You're talking about Tom Cruise-type hot-shots who have to show off.
They probably exist in every language, and are mostly anathema to
serious folks just trying to get work done. I object both to adding
features that cater to the hot shots, and equally to efforts to thwart
them that have the side-effect of hampering the ability of the serious
professionals to get their work done.

> ...
>
> It's possible I want things I shouldn't want.

Entirely possible. It seems to me that you're being excessively
theoretical in imagining problems where none exist on this issue.

Cheers,
Elizabeth

--
==================================================
Elizabeth D. Rather (US & Canada) 800-55-FORTH
FORTH Inc. +1 310-491-3356
5155 W. Rosecrans Ave. #1018 Fax: +1 310-978-9454
Hawthorne, CA 90250
http://www.forth.com

"Forth-based products and Services for real-time
applications since 1973."
==================================================
Alex McDonald
2006-08-29 21:59:01 UTC
Permalink
Elizabeth D Rather wrote:
> J Thomas wrote:
> > Andrew Haley wrote:
> >> J Thomas <***@gmail.com> wrote:
> >
> ...
>
> Andrew is doing a fine job with this topic, I just want to add a bit.
>
> > IMMEDIATE is adequate to a lot of tasks. If you want a word that only
> > makes sense in compile state, then you can make it with IMMEDIATE . And
> > you can use your innate good sense not to use it except in compile
> > state.
> >
> > If you want the same name to show two different behaviors, one in
> > interpret state and one in compile state, pretty much your only
> > portable choice is to write a state-smart word with all the
> > disadvantages that come with that.
>
> Agree entirely. In 35 years I've yet to have a problem with IMMEDIATE.
> In fact, I've been at a loss to understand what "mess" it is you're
> worried about.
>
> > There are two kinds of disadvantages to state-smart words. One kind
>
> > ...
> > So I want to find a way to add the features I want instead of get rid
> > of existing features. Then as the body of code that uses the old
> > features ages and code that uses the new features builds up, future
> > standards can consider those old features obsolescent and finally get
> > rid of them completely.
> >
> > What I want is increased ability to choose what to do with a word, at
> > lookup time.
> >
> > Known methods that can get this include:
> >
> > [list snipped]
> >
> > On the other side there's the question whether these capabilities are
> > worth having. In each case, it could be argued that they give
> > programmers too much power. If you give Forth programmers power,
> > they'll use it.
> >
> > They'll extend the language in new and tricky ways. A standard does
> > more than code portability, it also provides programmer portability,
> > and the more tricky code that's hard to understand, the less
> > interchangeable the programmers.
>
> You're talking about Tom Cruise-type hot-shots who have to show off.
> They probably exist in every language, and are mostly anathema to
> serious folks just trying to get work done. I object both to adding
> features that cater to the hot shots, and equally to efforts to thwart
> them that have the side-effect of hampering the ability of the serious
> professionals to get their work done.
>
> > ...
> >
> > It's possible I want things I shouldn't want.
>
> Entirely possible. It seems to me that you're being excessively
> theoretical in imagining problems where none exist on this issue.

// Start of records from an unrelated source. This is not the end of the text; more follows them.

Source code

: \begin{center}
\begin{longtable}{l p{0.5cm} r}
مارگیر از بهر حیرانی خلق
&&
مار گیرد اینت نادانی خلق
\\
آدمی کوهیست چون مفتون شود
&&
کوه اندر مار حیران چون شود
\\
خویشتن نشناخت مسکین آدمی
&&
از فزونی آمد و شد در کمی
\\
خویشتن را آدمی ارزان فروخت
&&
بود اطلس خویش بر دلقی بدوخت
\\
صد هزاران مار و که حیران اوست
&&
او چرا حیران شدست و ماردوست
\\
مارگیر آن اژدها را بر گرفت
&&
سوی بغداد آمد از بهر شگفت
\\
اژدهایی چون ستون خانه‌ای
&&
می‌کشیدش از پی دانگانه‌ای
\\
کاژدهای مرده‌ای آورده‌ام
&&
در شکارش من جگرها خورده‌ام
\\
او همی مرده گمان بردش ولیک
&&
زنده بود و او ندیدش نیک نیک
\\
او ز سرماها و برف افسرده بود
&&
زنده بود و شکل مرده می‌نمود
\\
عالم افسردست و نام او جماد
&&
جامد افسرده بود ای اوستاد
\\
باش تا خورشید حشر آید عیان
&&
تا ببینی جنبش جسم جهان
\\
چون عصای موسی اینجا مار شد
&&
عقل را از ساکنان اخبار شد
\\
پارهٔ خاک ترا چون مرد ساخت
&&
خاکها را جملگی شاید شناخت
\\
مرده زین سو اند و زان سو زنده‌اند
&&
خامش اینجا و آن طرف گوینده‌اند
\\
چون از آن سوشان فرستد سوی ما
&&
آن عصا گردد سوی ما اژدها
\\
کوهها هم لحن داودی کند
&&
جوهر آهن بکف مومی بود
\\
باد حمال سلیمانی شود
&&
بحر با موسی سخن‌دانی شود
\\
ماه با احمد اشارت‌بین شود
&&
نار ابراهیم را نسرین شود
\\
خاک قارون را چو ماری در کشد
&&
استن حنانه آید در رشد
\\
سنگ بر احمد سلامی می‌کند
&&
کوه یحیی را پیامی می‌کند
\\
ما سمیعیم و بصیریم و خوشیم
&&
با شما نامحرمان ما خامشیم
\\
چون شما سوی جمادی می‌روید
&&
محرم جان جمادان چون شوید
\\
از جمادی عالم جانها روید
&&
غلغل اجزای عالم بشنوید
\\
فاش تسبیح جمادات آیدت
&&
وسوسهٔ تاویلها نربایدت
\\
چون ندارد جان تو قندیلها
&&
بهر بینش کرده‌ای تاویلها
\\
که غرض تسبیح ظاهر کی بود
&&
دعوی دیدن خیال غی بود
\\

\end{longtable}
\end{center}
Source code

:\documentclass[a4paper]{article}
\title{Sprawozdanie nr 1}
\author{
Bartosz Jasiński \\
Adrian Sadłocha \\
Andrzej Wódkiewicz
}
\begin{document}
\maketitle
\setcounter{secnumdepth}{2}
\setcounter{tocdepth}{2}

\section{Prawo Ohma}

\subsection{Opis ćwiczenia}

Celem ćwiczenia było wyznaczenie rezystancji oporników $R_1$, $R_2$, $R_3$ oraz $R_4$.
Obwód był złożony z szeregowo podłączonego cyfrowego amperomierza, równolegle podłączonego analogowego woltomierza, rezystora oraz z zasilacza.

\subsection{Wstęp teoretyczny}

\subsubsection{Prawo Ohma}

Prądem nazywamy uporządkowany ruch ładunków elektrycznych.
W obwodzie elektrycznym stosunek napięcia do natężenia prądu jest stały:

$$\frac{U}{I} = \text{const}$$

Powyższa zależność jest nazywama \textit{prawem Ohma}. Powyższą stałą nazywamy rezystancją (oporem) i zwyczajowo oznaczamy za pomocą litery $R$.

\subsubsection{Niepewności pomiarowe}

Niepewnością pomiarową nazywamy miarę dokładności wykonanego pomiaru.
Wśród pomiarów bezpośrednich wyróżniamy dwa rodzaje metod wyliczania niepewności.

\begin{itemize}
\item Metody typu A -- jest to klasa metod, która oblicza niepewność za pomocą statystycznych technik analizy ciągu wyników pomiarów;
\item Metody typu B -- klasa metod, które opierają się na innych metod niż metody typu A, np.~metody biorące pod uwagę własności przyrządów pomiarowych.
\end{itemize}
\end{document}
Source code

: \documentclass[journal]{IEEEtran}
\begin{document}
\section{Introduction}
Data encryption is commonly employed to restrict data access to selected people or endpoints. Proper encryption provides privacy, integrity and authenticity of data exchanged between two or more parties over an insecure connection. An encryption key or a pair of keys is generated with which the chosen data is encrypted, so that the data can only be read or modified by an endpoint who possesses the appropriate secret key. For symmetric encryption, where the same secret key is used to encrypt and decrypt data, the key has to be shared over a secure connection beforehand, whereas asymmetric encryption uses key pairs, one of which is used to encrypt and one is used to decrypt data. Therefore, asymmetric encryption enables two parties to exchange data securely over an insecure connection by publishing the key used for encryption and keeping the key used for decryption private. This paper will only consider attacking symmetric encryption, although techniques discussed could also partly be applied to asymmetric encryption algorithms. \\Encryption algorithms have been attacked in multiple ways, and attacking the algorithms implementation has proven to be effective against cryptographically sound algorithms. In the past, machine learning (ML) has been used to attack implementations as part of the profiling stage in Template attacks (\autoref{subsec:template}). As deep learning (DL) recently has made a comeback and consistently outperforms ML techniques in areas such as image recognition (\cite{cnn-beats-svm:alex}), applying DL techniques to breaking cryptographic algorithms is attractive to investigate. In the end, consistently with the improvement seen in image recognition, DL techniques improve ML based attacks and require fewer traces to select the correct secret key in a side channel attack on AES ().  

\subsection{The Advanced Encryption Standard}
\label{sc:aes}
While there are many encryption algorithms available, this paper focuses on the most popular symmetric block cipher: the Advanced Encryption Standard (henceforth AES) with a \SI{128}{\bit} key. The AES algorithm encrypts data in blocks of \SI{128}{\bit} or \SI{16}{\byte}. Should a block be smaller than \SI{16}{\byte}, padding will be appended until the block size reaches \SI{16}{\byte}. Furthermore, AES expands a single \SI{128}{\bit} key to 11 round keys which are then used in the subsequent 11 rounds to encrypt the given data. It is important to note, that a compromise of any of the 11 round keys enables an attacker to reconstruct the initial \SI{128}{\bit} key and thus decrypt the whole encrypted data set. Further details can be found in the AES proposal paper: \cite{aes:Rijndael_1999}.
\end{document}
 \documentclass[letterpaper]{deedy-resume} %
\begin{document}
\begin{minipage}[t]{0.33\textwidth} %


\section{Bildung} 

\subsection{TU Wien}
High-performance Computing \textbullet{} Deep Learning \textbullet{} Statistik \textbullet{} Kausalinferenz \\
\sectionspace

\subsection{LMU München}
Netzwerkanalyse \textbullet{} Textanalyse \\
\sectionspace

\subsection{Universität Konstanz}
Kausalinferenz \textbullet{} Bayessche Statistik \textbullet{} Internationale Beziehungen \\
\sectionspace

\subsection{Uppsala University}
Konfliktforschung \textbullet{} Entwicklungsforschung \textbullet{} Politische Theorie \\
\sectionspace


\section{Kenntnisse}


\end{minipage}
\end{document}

I can't see why you claim "Tom Cruise-type hot-shots" are the only ones
interested in getting this to work. Documenting immediacy was something
that the ANS Forth committee went to great lengths to eliminate
(section A.6.1.2033 POSTPONE);

<quote>
COMPILE was designed to be applied to non-immediate words and [COMPILE]
to immediate words. This burdens the programmer with needing to know
which words in a system are immediate. Consequently, Forth standards
have had to specify the immediacy or non-immediacy of all words covered
by the Standard. This unnecessarily constrains implementors.
</quote>

What makes state-smart words different? If my implementation of word X
can't be POSTPONEd correctly because it's state-smart, but your X can,
that seems to me a fundamental burden on the programmer much worse than
the immediacy problem the standard fixed, as the list of words can very
from system to system -- and they can all still claim ANS compliance
without documenting them. I for one see it to be a problem worthy of
discussion. If serious professionals think otherwise, I'm baffled as to
why they might consider program portability and correctness an optional
feature. Enlightenment, please.

--
Regards
Alex McDonald
Elizabeth D Rather
2006-08-30 03:17:01 UTC
Permalink
Alex McDonald wrote:
> Elizabeth D Rather wrote:
>> J Thomas wrote:
...
>>> ...
>>>
>>> It's possible I want things I shouldn't want.
>> Entirely possible. It seems to me that you're being excessively
>> theoretical in imagining problems where none exist on this issue.
>
> I can't see why you claim "Tom Cruise-type hot-shots" are the only ones
> interested in getting this to work. Documenting immediacy was something
> that the ANS Forth committee went to great lengths to eliminate
> (section A.6.1.2033 POSTPONE);
>
> <quote>
> COMPILE was designed to be applied to non-immediate words and [COMPILE]
> to immediate words. This burdens the programmer with needing to know
> which words in a system are immediate. Consequently, Forth standards
> have had to specify the immediacy or non-immediacy of all words covered
> by the Standard. This unnecessarily constrains implementors.
> </quote>
>
> What makes state-smart words different? If my implementation of word X
> can't be POSTPONEd correctly because it's state-smart, but your X can,
> that seems to me a fundamental burden on the programmer much worse than
> the immediacy problem the standard fixed, as the list of words can very
> from system to system -- and they can all still claim ANS compliance
> without documenting them. I for one see it to be a problem worthy of
> discussion. If serious professionals think otherwise, I'm baffled as to
> why they might consider program portability and correctness an optional
> feature. Enlightenment, please.

Well, JET, Andrew, and I have all agreed that state-smart words are best
avoided. The few that survive in the standard that may cause trouble
(e.g., TO) have warnings against POSTPONEing them. IMO if you have
implemented some standard word in such a way that there are extra
restrictions on it (e.g. it isn't POSTPONEable) you should document
those restrictions, and your system is standard with those limitations.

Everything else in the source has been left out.